[[ TASK INPUTS, beginning ]]

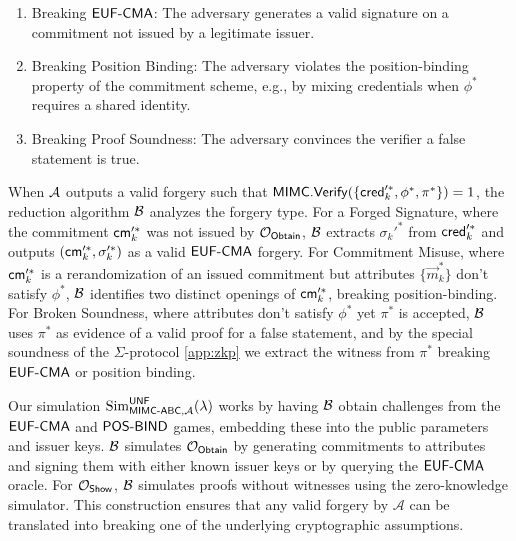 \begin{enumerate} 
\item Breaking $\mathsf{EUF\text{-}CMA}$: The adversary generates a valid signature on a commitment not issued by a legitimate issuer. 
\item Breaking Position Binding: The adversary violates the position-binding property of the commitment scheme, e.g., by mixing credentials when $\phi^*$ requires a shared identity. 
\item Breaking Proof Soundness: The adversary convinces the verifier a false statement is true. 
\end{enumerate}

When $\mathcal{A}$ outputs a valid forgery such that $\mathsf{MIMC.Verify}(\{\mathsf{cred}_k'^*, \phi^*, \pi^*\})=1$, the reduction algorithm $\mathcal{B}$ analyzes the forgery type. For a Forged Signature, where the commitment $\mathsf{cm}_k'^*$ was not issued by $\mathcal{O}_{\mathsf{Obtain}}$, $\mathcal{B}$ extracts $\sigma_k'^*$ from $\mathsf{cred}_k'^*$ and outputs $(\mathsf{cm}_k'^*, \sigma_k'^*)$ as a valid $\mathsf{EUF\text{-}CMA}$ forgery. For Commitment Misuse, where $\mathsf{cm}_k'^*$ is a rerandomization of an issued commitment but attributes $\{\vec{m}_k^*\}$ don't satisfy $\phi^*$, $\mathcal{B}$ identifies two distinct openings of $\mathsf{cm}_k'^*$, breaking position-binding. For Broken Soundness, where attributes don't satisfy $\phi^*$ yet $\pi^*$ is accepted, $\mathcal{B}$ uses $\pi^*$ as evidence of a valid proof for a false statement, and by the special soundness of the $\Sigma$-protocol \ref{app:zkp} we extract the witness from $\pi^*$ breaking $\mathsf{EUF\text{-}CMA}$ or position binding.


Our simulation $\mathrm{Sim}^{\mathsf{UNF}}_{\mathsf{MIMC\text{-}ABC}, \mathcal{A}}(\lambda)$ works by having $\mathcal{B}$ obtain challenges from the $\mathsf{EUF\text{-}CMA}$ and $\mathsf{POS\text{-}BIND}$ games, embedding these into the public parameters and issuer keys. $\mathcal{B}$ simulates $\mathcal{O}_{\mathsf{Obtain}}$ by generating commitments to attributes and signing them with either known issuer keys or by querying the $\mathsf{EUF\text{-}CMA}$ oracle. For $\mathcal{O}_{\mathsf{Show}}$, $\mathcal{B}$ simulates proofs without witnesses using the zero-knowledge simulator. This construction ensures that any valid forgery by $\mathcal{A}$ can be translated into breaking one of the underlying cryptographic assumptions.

[[ TASK INPUTS, end ]]

Quote the material in full and exactly; do not carry over its pictures.

## [RESPONSE TO THE EXERCISE]
 \begin{enumerate} 
\item Breaking $\mathsf{EUF\text{-}CMA}$: The adversary generates a valid signature on a commitment not issued by a legitimate issuer. 
\item Breaking Position Binding: The adversary violates the position-binding property of the commitment scheme, e.g., by mixing credentials when $\phi^*$ requires a shared identity. 
\item Breaking Proof Soundness: The adversary convinces the verifier a false statement is true. 
\end{enumerate}

When $\mathcal{A}$ outputs a valid forgery such that $\mathsf{MIMC.Verify}(\{\mathsf{cred}_k'^*, \phi^*, \pi^*\})=1$, the reduction algorithm $\mathcal{B}$ analyzes the forgery type. For a Forged Signature, where the commitment $\mathsf{cm}_k'^*$ was not issued by $\mathcal{O}_{\mathsf{Obtain}}$, $\mathcal{B}$ extracts $\sigma_k'^*$ from $\mathsf{cred}_k'^*$ and outputs $(\mathsf{cm}_k'^*, \sigma_k'^*)$ as a valid $\mathsf{EUF\text{-}CMA}$ forgery. For Commitment Misuse, where $\mathsf{cm}_k'^*$ is a rerandomization of an issued commitment but attributes $\{\vec{m}_k^*\}$ don't satisfy $\phi^*$, $\mathcal{B}$ identifies two distinct openings of $\mathsf{cm}_k'^*$, breaking position-binding. For Broken Soundness, where attributes don't satisfy $\phi^*$ yet $\pi^*$ is accepted, $\mathcal{B}$ uses $\pi^*$ as evidence of a valid proof for a false statement, and by the special soundness of the $\Sigma$-protocol \ref{app:zkp} we extract the witness from $\pi^*$ breaking $\mathsf{EUF\text{-}CMA}$ or position binding.


Our simulation $\mathrm{Sim}^{\mathsf{UNF}}_{\mathsf{MIMC\text{-}ABC}, \mathcal{A}}(\lambda)$ works by having $\mathcal{B}$ obtain challenges from the $\mathsf{EUF\text{-}CMA}$ and $\mathsf{POS\text{-}BIND}$ games, embedding these into the public parameters and issuer keys. $\mathcal{B}$ simulates $\mathcal{O}_{\mathsf{Obtain}}$ by generating commitments to attributes and signing them with either known issuer keys or by querying the $\mathsf{EUF\text{-}CMA}$ oracle. For $\mathcal{O}_{\mathsf{Show}}$, $\mathcal{B}$ simulates proofs without witnesses using the zero-knowledge simulator. This construction ensures that any valid forgery by $\mathcal{A}$ can be translated into breaking one of the underlying cryptographic assumptions.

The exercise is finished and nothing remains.